The Washington PostDemocracy Dies in Darkness

‘What would you give your life for?’: Michael Moore warns of fight to save democracy from Trump

June 30, 2018 at 2:58 p.m. EDT

Of all the pebbles in President Trump’s shoe, liberal filmmaker Michael Moore has aspired — since before day one — to be one of the most conspicuous.

Moore has called for Trump to step aside — even before Trump took office. He has attended protests and sworn that Trump “will not last these four years.” He has staged his own one-man play in New York that made no secret of its aim with its motto: “Can a Broadway show take down a sitting President?”

If that was the beginning of Moore’s charge up an anti-Trump hill, he is at its apex now, nearly a year-and-a-half into Trump’s presidency.

In an appearance on HBO’s “Real Time” Friday night, Moore told host Bill Maher that American democracy was on the precipice of being extinguished. He was responding, in part, to a prompt by Maher that posited whether a “civil war” could be imminent in the United States.

“Fascism is at the doorstep,” Moore started.

“A slow-moving coup —…,” Maher interjected.

“People are afraid to use the word, but I think that we have got to be very serious about this,” Moore continued. “[Franklin Delano Roosevelt] and [Winston] Churchill defeated fascism. … If they defeated fascism, look what we’ve got. We’ve got a country where the vast majority believe in women’s rights, environmental stuff, don’t put people in jail for using drugs. All of that stuff, the majority are with us. We are the majority. Why don’t we start acting like the majority?”
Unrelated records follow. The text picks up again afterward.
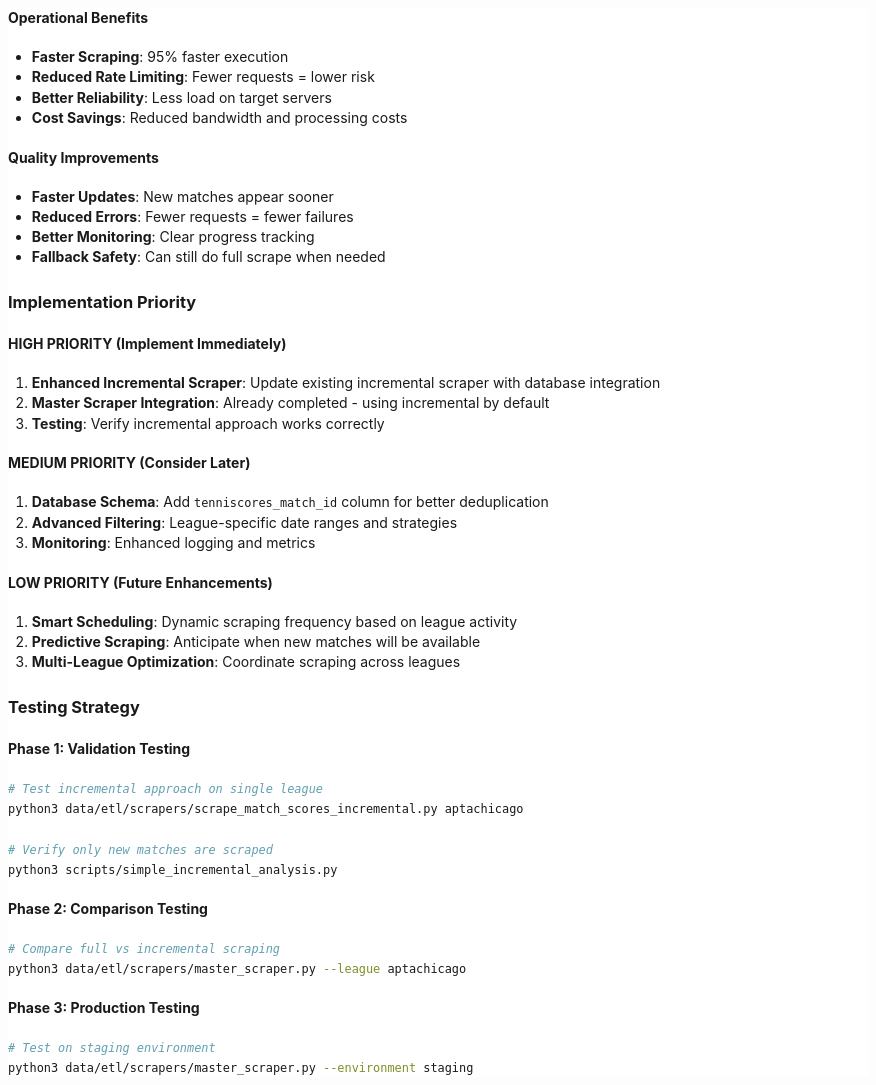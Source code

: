 #### Operational Benefits
- **Faster Scraping**: 95% faster execution
- **Reduced Rate Limiting**: Fewer requests = lower risk
- **Better Reliability**: Less load on target servers
- **Cost Savings**: Reduced bandwidth and processing costs

#### Quality Improvements
- **Faster Updates**: New matches appear sooner
- **Reduced Errors**: Fewer requests = fewer failures
- **Better Monitoring**: Clear progress tracking
- **Fallback Safety**: Can still do full scrape when needed

### Implementation Priority

#### HIGH PRIORITY (Implement Immediately)
1. **Enhanced Incremental Scraper**: Update existing incremental scraper with database integration
2. **Master Scraper Integration**: Already completed - using incremental by default
3. **Testing**: Verify incremental approach works correctly

#### MEDIUM PRIORITY (Consider Later)
1. **Database Schema**: Add `tenniscores_match_id` column for better deduplication
2. **Advanced Filtering**: League-specific date ranges and strategies
3. **Monitoring**: Enhanced logging and metrics

#### LOW PRIORITY (Future Enhancements)
1. **Smart Scheduling**: Dynamic scraping frequency based on league activity
2. **Predictive Scraping**: Anticipate when new matches will be available
3. **Multi-League Optimization**: Coordinate scraping across leagues

### Testing Strategy

#### Phase 1: Validation Testing
```bash
# Test incremental approach on single league
python3 data/etl/scrapers/scrape_match_scores_incremental.py aptachicago

# Verify only new matches are scraped
python3 scripts/simple_incremental_analysis.py
```

#### Phase 2: Comparison Testing
```bash
# Compare full vs incremental scraping
python3 data/etl/scrapers/master_scraper.py --league aptachicago
```

#### Phase 3: Production Testing
```bash
# Test on staging environment
python3 data/etl/scrapers/master_scraper.py --environment staging
```
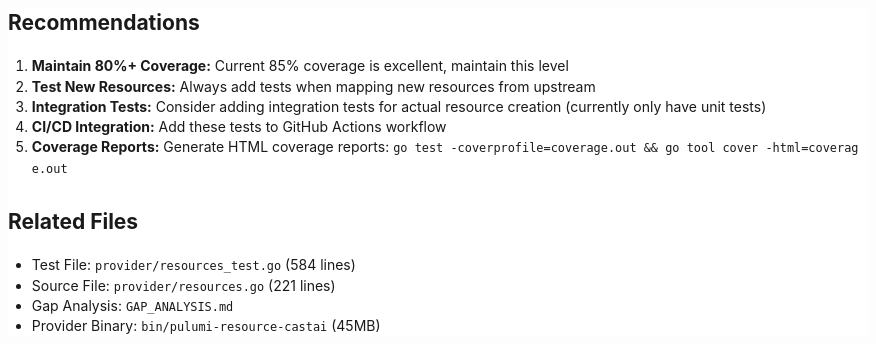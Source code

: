 ## Recommendations

1. **Maintain 80%+ Coverage:** Current 85% coverage is excellent, maintain this level
2. **Test New Resources:** Always add tests when mapping new resources from upstream
3. **Integration Tests:** Consider adding integration tests for actual resource creation (currently only have unit tests)
4. **CI/CD Integration:** Add these tests to GitHub Actions workflow
5. **Coverage Reports:** Generate HTML coverage reports: `go test -coverprofile=coverage.out && go tool cover -html=coverage.out`

## Related Files

- Test File: `provider/resources_test.go` (584 lines)
- Source File: `provider/resources.go` (221 lines)
- Gap Analysis: `GAP_ANALYSIS.md`
- Provider Binary: `bin/pulumi-resource-castai` (45MB)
Moore lamented the approaches Democrats were using to fight back against Trump and his policies, saying the president would never give up on issues like detaining migrant families for lengthy periods of time or wanting to build a wall on the U.S.-Mexico border.

“This is the beauty and the genius of Trump and why you have to step back for a second and admire him the way Patton admired Rommel. That Trump — when he says he’s going to do something, he’s going to do it,” Moore said. “They are never going to stop. And we never act like that on any of the things that we say we believe in. They are relentless, they are [expletives] to the core, and we are like, oh …”

Moore trailed off before pretending to drift off and beginning to sing a lilting version of “Somewhere Over the Rainbow.”

“And that’s how we are,” Moore declared, perhaps in reference to many public figures bemoaning the state of civility in politics. “And we have got to stop.”

Representatives for Moore could not immediately be reached for comment Saturday.

On Maher’s show, Moore called for people to march on Washington to prevent Congress from voting on a new Supreme Court justice — the one who will take the place of Justice Anthony M. Kennedy, who announced his retirement this past week — before the midterm elections in November.

“Listen, the Senate right now is 51-49. Sadly, McCain will not be able to vote, so it’s a 50-49 vote. C’mon. C’mon. We’ve got to push it off til after November,” Moore said. “We first have to find ways to stop that vote from happening. I’ll join a million other people surrounding the United States Capitol.”

He also urged those who felt too busy to join such protests to remember the sacrifices of civil rights activist the Rev. Martin Luther King Jr.

“What are people willing to commit to? What would you give your life for?” Moore said. “What would you be willing to actually put yourself on the line for? That moment is now. We are going to lose our democracy if we haven’t already. We have no choice, my friends. We all have to rise up.”

Michael Moore visits Trump Tower to deliver a note: ‘You lost. Step aside.’

Although Moore was ostensibly on Maher’s show to promote his upcoming movie, “Fahrenheit 11/9” — another anti-Trump project — he didn’t delve too deeply into it Friday night.

“We’re not going to plug anything here,” Moore told Maher when asked about the film. “I’m finishing my movie and getting it out before the midterms because I want millions of people to get to the polls.”

In May, Moore dropped several hints about his forthcoming project on social media, including tweeting footage from 20 years ago from when he and Trump appeared on a show with Roseanne Barr.

In the 1998 clip, Trump tells Moore he hopes he is never the subject of one of Moore’s documentaries.

“I know Roseanne. And I know Trump,” present-day Moore tweeted. “And they are about to rue the day they knew me. …”

Moore’s appearance on Maher’s show, along with his upcoming movie, is just one of a long string of anti-Trump declarations the filmmaker has made in the past several years.

Leading up to Election Day 2016, Moore was one of the few to predict Donald Trump would win. Intended to be an October surprise, the filmmaker released “Michael Moore in TrumpLand,” a hastily produced pro-Hillary Clinton monologue that was vehemently critical of the Republican presidential nominee.

A Trump victory, Moore shouted in the film, would be “the biggest f— you ever recorded in human history.” Weeks later, Trump was elected.

Days after the 2016 presidential election, Moore showed up at Trump Tower with a camera crew and a note for Trump that read “You lost. Step aside.